[Material for this exercise Boundary: Start]
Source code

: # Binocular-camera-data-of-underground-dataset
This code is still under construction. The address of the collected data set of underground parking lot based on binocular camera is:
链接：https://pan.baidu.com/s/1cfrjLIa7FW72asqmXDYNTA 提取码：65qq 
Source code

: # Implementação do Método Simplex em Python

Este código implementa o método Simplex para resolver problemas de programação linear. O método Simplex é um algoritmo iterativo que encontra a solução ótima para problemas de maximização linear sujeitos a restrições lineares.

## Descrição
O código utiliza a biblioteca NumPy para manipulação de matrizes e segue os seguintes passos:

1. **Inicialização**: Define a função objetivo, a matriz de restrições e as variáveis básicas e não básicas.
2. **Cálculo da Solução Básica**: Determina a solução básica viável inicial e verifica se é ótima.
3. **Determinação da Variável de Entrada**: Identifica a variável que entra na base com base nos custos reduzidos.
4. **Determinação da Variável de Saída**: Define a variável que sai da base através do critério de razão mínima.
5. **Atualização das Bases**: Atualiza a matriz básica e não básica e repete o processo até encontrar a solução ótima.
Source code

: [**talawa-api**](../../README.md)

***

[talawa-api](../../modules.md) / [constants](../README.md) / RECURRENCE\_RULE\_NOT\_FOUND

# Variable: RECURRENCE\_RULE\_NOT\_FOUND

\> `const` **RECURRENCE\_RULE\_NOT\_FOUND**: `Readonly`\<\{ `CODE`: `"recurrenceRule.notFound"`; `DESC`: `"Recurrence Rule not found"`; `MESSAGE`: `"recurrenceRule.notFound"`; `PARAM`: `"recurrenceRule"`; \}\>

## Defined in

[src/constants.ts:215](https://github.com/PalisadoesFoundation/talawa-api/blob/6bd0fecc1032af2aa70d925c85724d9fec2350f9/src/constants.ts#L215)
[Material for this exercise Boundary: End]
Directions for this task
The answer must consist of every line from the entries that holds the string "restrições".

Result of the task
Este código implementa o método Simplex para resolver problemas de programação linear. O método Simplex é um algoritmo iterativo que encontra a solução ótima para problemas de maximização linear sujeitos a restrições lineares.
1. **Inicialização**: Define a função objetivo, a matriz de restrições e as variáveis básicas e não básicas.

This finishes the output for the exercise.